Wonder Woman, Batman, and Pop Art: Five Contemporary Artists Use Superheroes as Subjects
When David Bowie probed Roy Lichtenstein about the impetus behind his ironic insertion of Mickey Mouse and Donald Duck into the dialogue of painting, Lichtenstein managed to sum up the Pop Art zeitgeist in a single statement: “[Donald and Mickey] were so far from serious abstract expressionism that they embodied everything. They were done mechanically, but they represent something everybody loves.”
Since the 1960s when Lichtenstein, Claes Oldenburg, and Andy Warhol pluckily folded imagery pulled from morning comics, ubiquitous advertisements, and hard-hitting news into the art canon, the direct influence of popular culture on art making has anything but quelled. “My Hero II,” on view at Elisa Contemporary this summer, hones in on one particular area of Pop Art’s legacy: the superhero as subject.

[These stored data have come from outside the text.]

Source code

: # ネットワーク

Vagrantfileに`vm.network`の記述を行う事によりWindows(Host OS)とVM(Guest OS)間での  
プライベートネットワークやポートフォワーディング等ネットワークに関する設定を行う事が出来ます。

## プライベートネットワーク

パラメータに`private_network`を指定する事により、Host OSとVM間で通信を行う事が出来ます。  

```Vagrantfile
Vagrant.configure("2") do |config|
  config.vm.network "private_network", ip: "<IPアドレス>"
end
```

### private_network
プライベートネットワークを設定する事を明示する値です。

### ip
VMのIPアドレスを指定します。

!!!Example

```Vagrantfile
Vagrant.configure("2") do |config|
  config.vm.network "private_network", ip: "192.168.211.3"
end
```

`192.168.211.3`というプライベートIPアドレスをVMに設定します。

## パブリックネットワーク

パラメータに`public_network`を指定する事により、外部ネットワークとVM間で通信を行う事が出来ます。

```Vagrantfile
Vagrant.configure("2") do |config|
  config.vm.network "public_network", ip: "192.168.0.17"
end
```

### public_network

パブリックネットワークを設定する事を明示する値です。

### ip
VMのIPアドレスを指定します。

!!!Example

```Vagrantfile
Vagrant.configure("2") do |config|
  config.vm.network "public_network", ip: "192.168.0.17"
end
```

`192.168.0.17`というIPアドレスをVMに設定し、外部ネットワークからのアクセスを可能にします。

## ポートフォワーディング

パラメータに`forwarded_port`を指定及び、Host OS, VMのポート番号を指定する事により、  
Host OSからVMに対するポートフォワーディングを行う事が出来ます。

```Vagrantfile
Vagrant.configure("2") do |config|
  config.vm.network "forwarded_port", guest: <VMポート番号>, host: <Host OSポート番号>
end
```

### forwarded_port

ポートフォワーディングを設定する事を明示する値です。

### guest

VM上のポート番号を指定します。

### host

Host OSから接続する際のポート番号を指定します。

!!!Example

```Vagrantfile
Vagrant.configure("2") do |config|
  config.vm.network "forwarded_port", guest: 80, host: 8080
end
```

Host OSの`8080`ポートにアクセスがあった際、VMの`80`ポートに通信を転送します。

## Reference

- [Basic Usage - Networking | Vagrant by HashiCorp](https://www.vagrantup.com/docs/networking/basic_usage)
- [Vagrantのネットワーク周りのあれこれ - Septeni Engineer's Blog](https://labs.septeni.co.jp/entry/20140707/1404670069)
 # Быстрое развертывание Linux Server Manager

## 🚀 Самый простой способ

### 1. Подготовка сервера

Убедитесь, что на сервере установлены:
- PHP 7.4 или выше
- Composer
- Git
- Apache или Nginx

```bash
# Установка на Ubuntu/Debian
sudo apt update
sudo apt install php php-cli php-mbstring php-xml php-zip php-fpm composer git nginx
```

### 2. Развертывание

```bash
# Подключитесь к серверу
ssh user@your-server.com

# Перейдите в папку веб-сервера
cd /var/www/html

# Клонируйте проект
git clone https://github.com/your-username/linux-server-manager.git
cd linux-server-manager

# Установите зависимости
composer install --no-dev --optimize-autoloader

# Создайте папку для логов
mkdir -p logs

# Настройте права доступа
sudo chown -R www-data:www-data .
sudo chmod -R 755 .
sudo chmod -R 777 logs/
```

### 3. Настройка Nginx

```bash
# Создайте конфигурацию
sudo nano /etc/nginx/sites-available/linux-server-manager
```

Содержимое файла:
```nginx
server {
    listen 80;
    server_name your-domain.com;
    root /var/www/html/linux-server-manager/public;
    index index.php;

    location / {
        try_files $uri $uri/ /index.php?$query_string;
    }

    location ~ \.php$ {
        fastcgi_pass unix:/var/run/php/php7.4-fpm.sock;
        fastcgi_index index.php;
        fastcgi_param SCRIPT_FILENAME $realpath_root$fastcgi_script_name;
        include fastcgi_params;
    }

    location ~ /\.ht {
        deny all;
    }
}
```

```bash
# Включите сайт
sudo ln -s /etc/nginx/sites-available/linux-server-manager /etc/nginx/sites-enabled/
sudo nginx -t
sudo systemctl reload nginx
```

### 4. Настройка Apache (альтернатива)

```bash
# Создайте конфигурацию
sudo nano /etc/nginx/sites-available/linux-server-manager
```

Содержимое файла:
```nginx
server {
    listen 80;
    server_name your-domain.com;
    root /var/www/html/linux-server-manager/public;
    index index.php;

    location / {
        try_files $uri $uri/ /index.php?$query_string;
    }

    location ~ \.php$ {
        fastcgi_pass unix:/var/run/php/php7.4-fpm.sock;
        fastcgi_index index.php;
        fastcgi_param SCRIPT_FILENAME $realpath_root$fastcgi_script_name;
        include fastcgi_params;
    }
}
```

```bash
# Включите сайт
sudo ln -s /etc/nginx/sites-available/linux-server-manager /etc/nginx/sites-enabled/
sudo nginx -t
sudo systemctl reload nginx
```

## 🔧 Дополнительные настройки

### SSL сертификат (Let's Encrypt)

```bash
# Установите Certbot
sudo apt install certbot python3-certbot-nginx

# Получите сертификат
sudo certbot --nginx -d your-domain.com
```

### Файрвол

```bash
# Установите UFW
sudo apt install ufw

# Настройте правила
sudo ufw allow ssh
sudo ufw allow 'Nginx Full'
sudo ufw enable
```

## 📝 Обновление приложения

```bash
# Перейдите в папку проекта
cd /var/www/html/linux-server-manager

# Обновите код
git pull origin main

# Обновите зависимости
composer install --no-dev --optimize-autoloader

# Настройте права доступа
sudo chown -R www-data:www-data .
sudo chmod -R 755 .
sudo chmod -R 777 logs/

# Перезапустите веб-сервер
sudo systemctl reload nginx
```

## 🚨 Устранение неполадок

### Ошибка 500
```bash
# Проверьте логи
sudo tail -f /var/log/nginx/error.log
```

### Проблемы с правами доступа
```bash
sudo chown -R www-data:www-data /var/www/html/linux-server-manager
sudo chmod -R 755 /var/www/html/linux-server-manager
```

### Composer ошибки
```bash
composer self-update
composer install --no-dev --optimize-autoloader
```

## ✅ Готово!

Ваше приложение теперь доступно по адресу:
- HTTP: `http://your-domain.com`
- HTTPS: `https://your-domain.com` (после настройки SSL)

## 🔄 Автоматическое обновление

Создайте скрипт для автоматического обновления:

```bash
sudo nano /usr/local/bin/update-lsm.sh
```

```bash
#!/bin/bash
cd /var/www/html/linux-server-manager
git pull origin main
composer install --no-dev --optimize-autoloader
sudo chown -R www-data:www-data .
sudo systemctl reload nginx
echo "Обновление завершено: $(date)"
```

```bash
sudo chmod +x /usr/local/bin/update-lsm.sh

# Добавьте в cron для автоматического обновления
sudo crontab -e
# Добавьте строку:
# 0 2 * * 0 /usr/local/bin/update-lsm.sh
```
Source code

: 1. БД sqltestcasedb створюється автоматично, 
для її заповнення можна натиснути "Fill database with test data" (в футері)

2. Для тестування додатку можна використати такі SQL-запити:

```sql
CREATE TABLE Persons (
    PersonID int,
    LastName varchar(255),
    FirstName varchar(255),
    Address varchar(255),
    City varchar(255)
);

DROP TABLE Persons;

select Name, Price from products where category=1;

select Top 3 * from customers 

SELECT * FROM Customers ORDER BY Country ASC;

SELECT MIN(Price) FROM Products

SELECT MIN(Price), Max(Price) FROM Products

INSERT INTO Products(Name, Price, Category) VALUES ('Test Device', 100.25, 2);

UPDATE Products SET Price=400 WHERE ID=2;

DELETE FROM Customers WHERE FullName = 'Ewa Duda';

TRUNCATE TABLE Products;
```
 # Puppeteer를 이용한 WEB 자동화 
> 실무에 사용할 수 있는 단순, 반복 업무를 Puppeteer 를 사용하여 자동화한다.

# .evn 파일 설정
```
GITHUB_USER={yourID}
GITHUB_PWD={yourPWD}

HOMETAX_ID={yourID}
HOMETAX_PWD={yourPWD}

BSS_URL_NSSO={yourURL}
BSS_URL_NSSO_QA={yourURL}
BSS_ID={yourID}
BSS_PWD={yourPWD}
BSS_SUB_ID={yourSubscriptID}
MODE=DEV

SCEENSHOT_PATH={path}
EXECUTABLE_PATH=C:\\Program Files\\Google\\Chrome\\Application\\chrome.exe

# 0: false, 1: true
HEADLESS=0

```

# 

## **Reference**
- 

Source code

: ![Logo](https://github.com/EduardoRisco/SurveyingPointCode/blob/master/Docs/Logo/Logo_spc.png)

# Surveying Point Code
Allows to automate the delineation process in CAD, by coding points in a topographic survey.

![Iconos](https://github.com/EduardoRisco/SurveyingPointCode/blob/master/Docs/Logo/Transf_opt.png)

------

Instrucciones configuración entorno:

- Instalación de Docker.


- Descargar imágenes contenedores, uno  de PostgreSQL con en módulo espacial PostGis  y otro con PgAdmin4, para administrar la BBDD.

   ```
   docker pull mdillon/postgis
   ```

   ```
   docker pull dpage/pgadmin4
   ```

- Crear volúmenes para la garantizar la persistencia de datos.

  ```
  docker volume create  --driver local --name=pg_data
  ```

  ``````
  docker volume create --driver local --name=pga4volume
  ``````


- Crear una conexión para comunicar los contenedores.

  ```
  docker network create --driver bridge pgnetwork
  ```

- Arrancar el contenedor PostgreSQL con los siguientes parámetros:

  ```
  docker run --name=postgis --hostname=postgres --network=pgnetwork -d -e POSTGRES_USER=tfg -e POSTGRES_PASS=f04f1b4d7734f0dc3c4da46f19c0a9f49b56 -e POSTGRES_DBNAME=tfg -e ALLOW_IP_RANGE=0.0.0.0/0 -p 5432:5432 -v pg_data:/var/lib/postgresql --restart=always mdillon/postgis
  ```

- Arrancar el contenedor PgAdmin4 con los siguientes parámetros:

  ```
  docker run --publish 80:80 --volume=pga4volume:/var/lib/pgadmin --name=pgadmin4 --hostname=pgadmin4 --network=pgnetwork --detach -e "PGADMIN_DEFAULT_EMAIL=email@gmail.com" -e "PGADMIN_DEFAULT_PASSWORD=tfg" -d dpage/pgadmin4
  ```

This spirited show gathers five contemporary artists approaching the comic book hero—and the Pop idiom from whence it came—from different angles: laudatory, nostalgic, and tongue-in-cheek. Mitch McGee’s vibrant paintings, executed on layered pieces of birch wood, pay homage to Lichtenstein’s seminal “War and Romance” series by focusing on the dramatic expressions and glamorized facial features of the legendary likes of Wonder Woman and Batman. Oliver Peterson intermingles found superhero imagery with newspaper clippings, encyclopedia entries, and drug prescriptions in tinted, distressed collages that act like time capsules invoking an age before Hellboy hit HD screens. Hawaii-based husband and wife duo Peter and Madeline Powell contribute delightful photorealist paintings that are the result of carefully staged photographs of objects that hearken back to childhood. Their works, in this case featuring superhero lunchboxes, are the result of a methodical process often including airbrush and drafting supplies to achieve a high level of precision. Don Morris comments on the space between popular entertainment, craft, and fine art by deconstructing comic books and reconstituting them as intricate woven abstractions. Delving into the timeless motif of the superhero, and its idealistic associations, these artists continue the traditions begun by their Pop forbears, and through exacting processes, remind us that everyone needs a hero.
“My Hero II” is on view at Elisa Contemporary, at The Design Studio, Bridgehampton, NY, Aug. 4th–Sept. 8th, 2014.